Plain-text document sources:
>>>>>

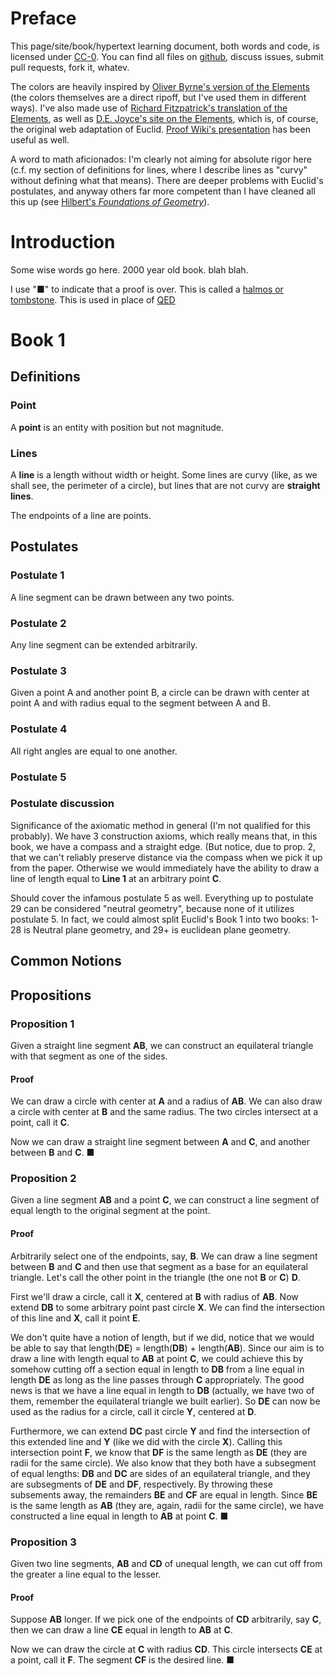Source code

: # Preface

This page/site/book/hypertext learning document, both words and code, is licensed under [CC-0](http://creativecommons.org/publicdomain/zero/1.0/). You can find all files on [github](https://github.com/fred6/eucele), discuss issues, submit pull requests, fork it, whatev.

The colors are heavily inspired by [Oliver Byrne's version of the Elements](http://www.math.ubc.ca/~cass/Euclid/byrne.html) (the colors themselves are a direct ripoff, but I've used them in different ways). I've also made use of [Richard Fitzpatrick's translation of the Elements](http://farside.ph.utexas.edu/euclid.html), as well as [D.E. Joyce's site on the Elements](http://aleph0.clarku.edu/~djoyce/java/elements/bookI/bookI.html), which is, of course, the original web adaptation of Euclid. [Proof Wiki's presentation](http://www.proofwiki.org/wiki/ProofWiki:Books/Euclid/The_Elements) has been useful as well.

A word to math aficionados: I'm clearly not aiming for absolute rigor here (c.f. my section of definitions for lines, where I describe lines as "curvy" without defining what that means). There are deeper problems with Euclid's postulates, and anyway others far more competent than I have cleaned all this up (see [Hilbert's *Foundations of Geometry*](http://en.wikipedia.org/wiki/Hilbert's_axioms)).

# Introduction

Some wise words go here. 2000 year old book. blah blah.

I use "■" to indicate that a proof is over. This is called a [halmos or tombstone](http://en.wikipedia.org/wiki/Tombstone_(typography)). This is used in place of [QED](http://en.wikipedia.org/wiki/Q.E.D.)

# Book 1
## Definitions
### Point
A **point** is an entity with position but not magnitude.

### Lines
A **line** is a length without width or height. Some lines are curvy (like, as  we shall see, the perimeter of a circle), but lines that are not curvy are **straight lines**. 

The endpoints of a line are points.

## Postulates
### Postulate 1
A line segment can be drawn between any two points.

### Postulate 2
Any line segment can be extended arbitrarily.

### Postulate 3
Given a point A and another point B, a circle can be drawn with center at point A and with radius equal to the segment between A and B.

### Postulate 4
All right angles are equal to one another.

### Postulate 5
### Postulate discussion
Significance of the axiomatic method in general (I'm not qualified for this probably). We have 3 construction axioms, which really means that, in this book, we have a compass and a straight edge. (But notice, due to prop. 2, that we can't reliably preserve distance via the compass when we pick it up from the paper. Otherwise we would immediately have the ability to draw a line of length equal to **Line 1** at an arbitrary point **C**.

Should cover the infamous postulate 5 as well. Everything up to postulate 29 can be considered "neutral geometry", because none of it utilizes postulate 5. In fact, we could almost split Euclid's Book 1 into two books: 1-28 is Neutral plane geometry, and 29+ is euclidean plane geometry.

## Common Notions
## Propositions
### Proposition 1
Given a straight line segment **AB**, we can construct an equilateral triangle with that segment as one of the sides.

<div id="Rprop1" class="raph_container"></div>

#### Proof
<span id="prop1_1" class="proofstep e_post3">We can draw a circle with center at **A** and a radius of **AB**.</span> <span id="prop1_2" class="proofstep e_post3">We can also draw a circle with center at **B** and the same radius.</span> <span id="prop1_3" class="proofstep e_note1">The two circles intersect at a point, call it **C**.</span>

<span id="prop1_4" class="proofstep e_post1">Now we can draw a straight line segment between **A** and **C**,</span> and <span id="prop1_5" class="proofstep e_post1">another between **B** and **C**.</span> ■


### Proposition 2
Given a line segment **AB** and a point **C**, we can construct a line segment of equal length to the original segment at the point.

<div id="Rprop2" class="raph_container"></div>

#### Proof
Arbitrarily select one of the endpoints, say, **B**. <span id="prop2_1" class="proofstep e_post1">We can draw a line segment between **B** and **C**</span> and then <span id="prop2_2" class="proofstep e_prop1">use that segment as a base for an equilateral triangle.</span> Let's call the other point in the triangle (the one not **B** or **C**) **D**.

<span id="prop2_3" class="proofstep e_post3">First we'll draw a circle, call it **X**, centered at **B** with radius of **AB**.</span> <span id="prop2_4" class="proofstep e_post2">Now extend **DB** to some arbitrary point past circle **X**.</span> <span id="prop2_5" class="proofstep e_note2">We can find the intersection of this line and **X**, call it point **E**.</span>

We don't quite have a notion of length, but if we did, notice that we would be able to say that length(**DE**) = length(**DB**) + length(**AB**). Since our aim is to draw a line with length equal to **AB** at point **C**, we could achieve this by somehow cutting off a section equal in length to **DB** from a line equal in length **DE** as long as the line passes through **C** appropriately. The good news is that we have a line equal in length to **DB** (actually, we have two of them, remember the equilateral triangle we built earlier). So <span id="prop2_6" class="proofstep e_post3">**DE** can now be used as the radius for a circle, call it circle **Y**,  centered at **D**.</span>

Furthermore, <span id="prop2_7" class="proofstep e_post2">we can extend **DC** past circle **Y**</span> and <span id="prop2_8" class="proofstep e_note2">find the intersection of this extended line and **Y**</span> (like we did with the circle **X**). Calling this intersection point **F**, we know that **DF** is the same length as **DE** (they are radii for the same circle). We also know that they both have a subsegment of equal lengths: **DB** and **DC** are sides of an equilateral triangle, and they are subsegments of **DE** and **DF**, respectively. By throwing these subsements away, the remainders **BE** and **CF** are equal in length. Since **BE** is the same length as **AB** (they are, again, radii for the same circle), we have constructed a line equal in length to **AB** at point **C**. ■

### Proposition 3
Given two line segments, **AB** and **CD** of unequal length, we can cut off from the greater a line equal to the lesser.

<div id="Rprop3" class="raph_container"></div>

#### Proof
Suppose **AB** longer. If we pick one of the endpoints of **CD** arbitrarily, say **C**, then <span id="prop3_1" class="proofstep e_prop2">we can draw a line **CE** equal in length to **AB** at **C**.</span>

<span id="prop3_2" class="proofstep e_post3">Now we can draw the circle at **C** with radius **CD**.</span> This circle intersects  **CE** at a point, call it **F**. The segment **CF** is the desired line. ■


<div id="post-1" style="display: none">**Postulate 1** - A line segment can be constructed between any two points.</div>

<div id="post-2" style="display: none">**Postulate 2** - A line segment can be extended indefinitely.</div>

<div id="post-3" style="display: none">**Postulate 3** - Given a radius, a circle centered at any given point can be constructed.</div>

<div id="prop-1" style="display: none">**Proposition 1** - Given a line segment, we can construct an equilateral triangle with the segment as one of the sides.</div>

<div id="prop-2" style="display: none">**Proposition 2** - Given a line segment, we can construct an equal line at an arbitrary given point.</div>

<div id="note-1" style="display: none">Euclid doesn't really prove that the two circles must intersect, he basically assumes it. You need an additional postulate to cover this.</div>

<div id="note-2" style="display: none">I'm not sure if this is technically proved, but it's kind of obvious, since we *built* the line so that it would intersect the circle. If it's not rigorously proved, it's a technicality not worth paying attention to.</div>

<<<<<

Task description: Please transcribe exactly the lines from the start of the records through the line containing "This page/site/book/hypertext learning", leaving the pictures out.

Reply:
Source code

: # Preface

This page/site/book/hypertext learning document, both words and code, is licensed under [CC-0](http://creativecommons.org/publicdomain/zero/1.0/). You can find all files on [github](https://github.com/fred6/eucele), discuss issues, submit pull requests, fork it, whatev.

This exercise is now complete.